=== WHAT THE TASK REQUIRES ===
Count the lines below holding "carbone" and answer with that number only.

INPUT FOR THIS TASK START

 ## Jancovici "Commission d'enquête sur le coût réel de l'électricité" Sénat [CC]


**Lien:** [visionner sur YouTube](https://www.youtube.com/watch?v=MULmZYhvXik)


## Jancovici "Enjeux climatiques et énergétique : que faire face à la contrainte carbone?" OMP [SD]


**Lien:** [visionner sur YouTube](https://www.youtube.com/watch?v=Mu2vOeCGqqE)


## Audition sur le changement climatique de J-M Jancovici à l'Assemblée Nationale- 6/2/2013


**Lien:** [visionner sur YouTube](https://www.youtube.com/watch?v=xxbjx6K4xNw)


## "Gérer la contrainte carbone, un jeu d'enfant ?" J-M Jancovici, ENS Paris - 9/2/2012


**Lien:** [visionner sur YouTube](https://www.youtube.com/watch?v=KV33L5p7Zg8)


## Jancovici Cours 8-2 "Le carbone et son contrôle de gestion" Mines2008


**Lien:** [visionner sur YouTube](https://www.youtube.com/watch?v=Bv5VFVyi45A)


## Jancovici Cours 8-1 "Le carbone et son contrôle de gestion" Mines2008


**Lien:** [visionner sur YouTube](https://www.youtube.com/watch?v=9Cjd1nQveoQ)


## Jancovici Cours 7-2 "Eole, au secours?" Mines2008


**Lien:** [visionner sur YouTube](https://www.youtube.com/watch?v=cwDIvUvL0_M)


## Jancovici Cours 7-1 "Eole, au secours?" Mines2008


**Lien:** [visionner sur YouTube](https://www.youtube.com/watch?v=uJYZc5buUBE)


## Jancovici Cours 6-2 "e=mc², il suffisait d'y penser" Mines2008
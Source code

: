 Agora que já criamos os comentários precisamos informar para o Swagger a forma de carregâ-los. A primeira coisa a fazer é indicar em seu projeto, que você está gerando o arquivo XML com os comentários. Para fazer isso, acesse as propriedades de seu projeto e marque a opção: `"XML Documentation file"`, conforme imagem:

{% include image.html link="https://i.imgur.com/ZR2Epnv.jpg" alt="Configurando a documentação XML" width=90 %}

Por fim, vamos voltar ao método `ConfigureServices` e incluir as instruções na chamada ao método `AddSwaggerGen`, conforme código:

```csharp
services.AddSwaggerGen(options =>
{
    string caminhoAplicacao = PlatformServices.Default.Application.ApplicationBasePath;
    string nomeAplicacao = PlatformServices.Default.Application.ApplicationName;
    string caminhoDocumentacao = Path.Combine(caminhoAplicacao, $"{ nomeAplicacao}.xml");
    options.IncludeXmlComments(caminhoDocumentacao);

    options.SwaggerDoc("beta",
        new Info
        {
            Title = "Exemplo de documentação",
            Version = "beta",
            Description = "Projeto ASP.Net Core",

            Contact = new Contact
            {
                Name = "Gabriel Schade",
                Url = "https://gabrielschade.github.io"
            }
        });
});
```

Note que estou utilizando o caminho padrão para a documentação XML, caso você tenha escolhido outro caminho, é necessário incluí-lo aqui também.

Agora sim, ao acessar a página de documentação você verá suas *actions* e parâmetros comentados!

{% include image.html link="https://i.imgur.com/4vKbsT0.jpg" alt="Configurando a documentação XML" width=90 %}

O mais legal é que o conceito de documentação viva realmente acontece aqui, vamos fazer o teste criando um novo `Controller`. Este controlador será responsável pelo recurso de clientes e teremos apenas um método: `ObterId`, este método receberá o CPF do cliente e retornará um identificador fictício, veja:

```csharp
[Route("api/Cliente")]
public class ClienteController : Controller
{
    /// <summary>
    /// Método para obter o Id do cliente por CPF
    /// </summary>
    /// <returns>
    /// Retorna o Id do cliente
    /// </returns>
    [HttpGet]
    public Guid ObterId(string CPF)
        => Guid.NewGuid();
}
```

INPUT FOR THIS TASK END

=== TASK OUTPUT ===
4